Competition by HIF-1α via HRE-2 of the USF-2a–dependent inhibition of pGl3PAI-766 Luc expression in hepatocytes.

(A) The 5′-flanking region of the rat PAI-1 gene with its footprinted sites [A-G]. In the “C-site” the USF and HIF-1 binding element14 matching the E-box consensus sequence are underlined. S (G/C) is shown because the actual PAI-1 sequence does not match bases allowed by the consensus. (B) Hepatocytes were transiently cotransfected with expression plasmids for either USF-2a, HIF-1α, or both and Luc gene constructs driven by a wild-type 766-bp rat PAI-1 promoter (pGl3PAI-766) or the 766-bp promoter mutated at either the HRE-1 (pGl3PAI-766M1) or HRE-2 (pGl3PAI-766M2) site. In control experiments Luc constructs were cotransfected with pCMV plasmid. In each experiment the percentage of Luc activity was determined relative to the pGl3PAI-766 + pCMV control, which was set equal to 100%. In pGl3PAI-766M1 and pGl3PAI-766M2 the wild-type PAI-1 sequence is shown on the upper strand, and mutated bases are indicated by an asterisk and are shown in lowercase letters. The values represent means ± SEM of 3 independent experiments.
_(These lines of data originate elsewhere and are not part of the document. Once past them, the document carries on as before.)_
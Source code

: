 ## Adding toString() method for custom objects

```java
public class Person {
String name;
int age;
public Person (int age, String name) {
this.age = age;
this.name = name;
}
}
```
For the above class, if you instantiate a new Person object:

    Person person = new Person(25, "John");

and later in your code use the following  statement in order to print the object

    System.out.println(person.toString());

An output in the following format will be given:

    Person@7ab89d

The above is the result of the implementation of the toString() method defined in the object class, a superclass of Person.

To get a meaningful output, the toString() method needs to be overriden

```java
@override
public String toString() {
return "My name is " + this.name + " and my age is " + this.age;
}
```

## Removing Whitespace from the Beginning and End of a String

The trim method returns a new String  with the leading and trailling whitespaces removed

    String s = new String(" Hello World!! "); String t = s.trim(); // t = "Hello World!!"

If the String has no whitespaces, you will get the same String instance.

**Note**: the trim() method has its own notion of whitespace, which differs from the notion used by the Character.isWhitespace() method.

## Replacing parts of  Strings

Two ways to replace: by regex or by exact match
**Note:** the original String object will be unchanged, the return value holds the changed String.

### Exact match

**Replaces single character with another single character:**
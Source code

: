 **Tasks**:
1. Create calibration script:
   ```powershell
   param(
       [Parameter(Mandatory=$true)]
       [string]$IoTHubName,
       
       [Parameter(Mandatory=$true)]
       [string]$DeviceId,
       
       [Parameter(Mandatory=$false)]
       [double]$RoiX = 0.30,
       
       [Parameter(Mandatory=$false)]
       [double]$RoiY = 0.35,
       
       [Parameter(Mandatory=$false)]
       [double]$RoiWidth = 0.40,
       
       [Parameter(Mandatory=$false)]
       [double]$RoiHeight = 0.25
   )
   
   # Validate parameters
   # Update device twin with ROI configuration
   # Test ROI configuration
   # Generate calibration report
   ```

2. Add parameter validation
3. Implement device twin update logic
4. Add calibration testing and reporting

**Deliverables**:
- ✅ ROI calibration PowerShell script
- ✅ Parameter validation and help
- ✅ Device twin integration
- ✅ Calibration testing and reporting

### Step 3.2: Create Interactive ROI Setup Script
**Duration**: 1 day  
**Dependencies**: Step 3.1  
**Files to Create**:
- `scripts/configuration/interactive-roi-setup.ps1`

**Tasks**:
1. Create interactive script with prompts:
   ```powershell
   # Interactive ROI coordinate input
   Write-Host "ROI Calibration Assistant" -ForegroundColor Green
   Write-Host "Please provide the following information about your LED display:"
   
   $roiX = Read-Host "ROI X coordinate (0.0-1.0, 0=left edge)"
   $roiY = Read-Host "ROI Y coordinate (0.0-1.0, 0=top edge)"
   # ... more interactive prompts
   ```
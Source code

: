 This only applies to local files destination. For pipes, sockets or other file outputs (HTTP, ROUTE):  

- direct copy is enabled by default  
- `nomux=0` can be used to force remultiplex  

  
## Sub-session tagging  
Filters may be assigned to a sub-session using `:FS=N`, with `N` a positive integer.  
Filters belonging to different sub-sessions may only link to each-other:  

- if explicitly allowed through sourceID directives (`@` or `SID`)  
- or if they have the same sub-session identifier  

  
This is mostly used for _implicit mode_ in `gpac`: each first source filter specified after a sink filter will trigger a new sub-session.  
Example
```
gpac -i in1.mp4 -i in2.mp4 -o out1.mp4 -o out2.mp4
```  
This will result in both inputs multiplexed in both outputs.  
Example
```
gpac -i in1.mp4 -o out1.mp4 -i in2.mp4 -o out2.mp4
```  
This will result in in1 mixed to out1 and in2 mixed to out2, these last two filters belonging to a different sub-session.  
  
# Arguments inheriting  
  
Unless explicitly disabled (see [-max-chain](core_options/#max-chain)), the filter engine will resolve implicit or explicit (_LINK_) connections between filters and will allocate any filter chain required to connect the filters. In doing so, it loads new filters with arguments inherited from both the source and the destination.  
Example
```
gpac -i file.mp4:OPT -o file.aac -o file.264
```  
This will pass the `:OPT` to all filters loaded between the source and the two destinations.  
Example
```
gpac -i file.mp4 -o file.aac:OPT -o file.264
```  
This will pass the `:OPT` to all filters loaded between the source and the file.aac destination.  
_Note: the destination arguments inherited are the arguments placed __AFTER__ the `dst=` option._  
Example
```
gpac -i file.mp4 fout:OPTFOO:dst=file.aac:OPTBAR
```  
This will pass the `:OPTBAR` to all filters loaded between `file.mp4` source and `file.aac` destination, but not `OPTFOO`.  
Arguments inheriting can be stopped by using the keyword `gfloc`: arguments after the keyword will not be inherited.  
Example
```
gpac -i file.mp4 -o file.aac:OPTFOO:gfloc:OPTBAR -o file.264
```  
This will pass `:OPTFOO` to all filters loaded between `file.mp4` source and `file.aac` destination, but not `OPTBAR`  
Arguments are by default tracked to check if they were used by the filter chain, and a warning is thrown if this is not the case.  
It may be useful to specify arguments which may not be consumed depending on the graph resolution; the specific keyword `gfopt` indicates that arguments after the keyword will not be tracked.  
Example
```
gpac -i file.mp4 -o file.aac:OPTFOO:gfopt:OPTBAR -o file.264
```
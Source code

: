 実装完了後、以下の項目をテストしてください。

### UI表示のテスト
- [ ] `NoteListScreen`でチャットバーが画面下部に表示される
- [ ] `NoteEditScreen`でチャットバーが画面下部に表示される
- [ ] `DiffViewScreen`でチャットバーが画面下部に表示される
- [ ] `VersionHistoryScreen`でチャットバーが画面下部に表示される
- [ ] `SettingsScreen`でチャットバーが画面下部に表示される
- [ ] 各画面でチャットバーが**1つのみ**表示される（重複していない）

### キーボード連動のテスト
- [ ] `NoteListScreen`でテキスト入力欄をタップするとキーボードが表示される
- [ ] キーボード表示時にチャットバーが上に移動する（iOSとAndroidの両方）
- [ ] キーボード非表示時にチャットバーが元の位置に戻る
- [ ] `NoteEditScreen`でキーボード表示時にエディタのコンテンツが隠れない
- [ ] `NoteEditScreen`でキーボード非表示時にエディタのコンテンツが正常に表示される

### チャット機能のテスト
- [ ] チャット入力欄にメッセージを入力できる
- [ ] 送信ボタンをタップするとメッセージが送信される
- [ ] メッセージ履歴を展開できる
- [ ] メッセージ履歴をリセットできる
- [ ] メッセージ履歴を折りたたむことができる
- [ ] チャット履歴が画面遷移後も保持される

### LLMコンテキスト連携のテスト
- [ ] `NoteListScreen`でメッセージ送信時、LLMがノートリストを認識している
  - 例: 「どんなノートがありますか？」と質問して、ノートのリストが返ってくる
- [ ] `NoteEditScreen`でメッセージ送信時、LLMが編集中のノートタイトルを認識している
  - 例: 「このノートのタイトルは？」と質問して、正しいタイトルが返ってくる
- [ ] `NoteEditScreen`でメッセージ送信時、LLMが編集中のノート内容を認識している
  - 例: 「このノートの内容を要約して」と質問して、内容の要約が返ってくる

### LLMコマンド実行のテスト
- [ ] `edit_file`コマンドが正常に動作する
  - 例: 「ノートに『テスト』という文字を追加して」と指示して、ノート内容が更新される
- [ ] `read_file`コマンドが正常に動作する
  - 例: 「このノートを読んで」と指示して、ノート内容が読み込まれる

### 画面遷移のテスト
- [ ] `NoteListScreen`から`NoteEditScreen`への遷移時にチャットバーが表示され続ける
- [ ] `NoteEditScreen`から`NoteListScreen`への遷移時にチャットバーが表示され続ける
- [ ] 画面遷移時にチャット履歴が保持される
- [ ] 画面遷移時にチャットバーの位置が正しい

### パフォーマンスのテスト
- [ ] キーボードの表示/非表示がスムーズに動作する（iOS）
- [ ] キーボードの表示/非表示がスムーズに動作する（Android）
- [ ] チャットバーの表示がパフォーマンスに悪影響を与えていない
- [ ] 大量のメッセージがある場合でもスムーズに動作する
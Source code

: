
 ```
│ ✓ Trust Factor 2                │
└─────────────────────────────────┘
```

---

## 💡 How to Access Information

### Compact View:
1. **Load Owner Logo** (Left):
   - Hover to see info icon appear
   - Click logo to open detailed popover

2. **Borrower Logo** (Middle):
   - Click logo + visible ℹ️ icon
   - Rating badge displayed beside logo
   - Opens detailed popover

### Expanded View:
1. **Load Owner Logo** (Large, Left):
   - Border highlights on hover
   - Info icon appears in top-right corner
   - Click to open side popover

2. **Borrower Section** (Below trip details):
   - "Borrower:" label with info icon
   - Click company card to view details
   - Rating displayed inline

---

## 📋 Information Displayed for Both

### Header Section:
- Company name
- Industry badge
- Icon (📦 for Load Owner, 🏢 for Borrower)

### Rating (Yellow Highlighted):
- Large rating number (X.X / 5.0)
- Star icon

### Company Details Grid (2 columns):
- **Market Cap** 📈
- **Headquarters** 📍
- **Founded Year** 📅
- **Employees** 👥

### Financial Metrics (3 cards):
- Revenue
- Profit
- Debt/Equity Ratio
Statistics, Student t test for paired values: *, significant difference pGl3PAI-766 + USF-2a versus pGl3PAI-766 + pCMV control; pGl3PAI-766M1 + USF-2a versus pGl3PAI-766M1 + pCMV control; pGl3PAI-766M2 + USF-2a versus pGl3PAI-766M2 + pCMV control; **, significant difference pGl3PAI-766 + HIF-1α versus pGl3PAI-766 + pCMV control; pGl3PAI-766M1 + HIF-1α versus pGl3PAI-766M1 + pCMV control; ***, significant difference pGl3PAI-766 + USF-2a + HIF-1α versus pGl3PAI-766 + USF-2a; pGl3PAI-766M1 + USF-2a + HIF-1α versus pGl3PAI-766M1 + USF2a; P < .05.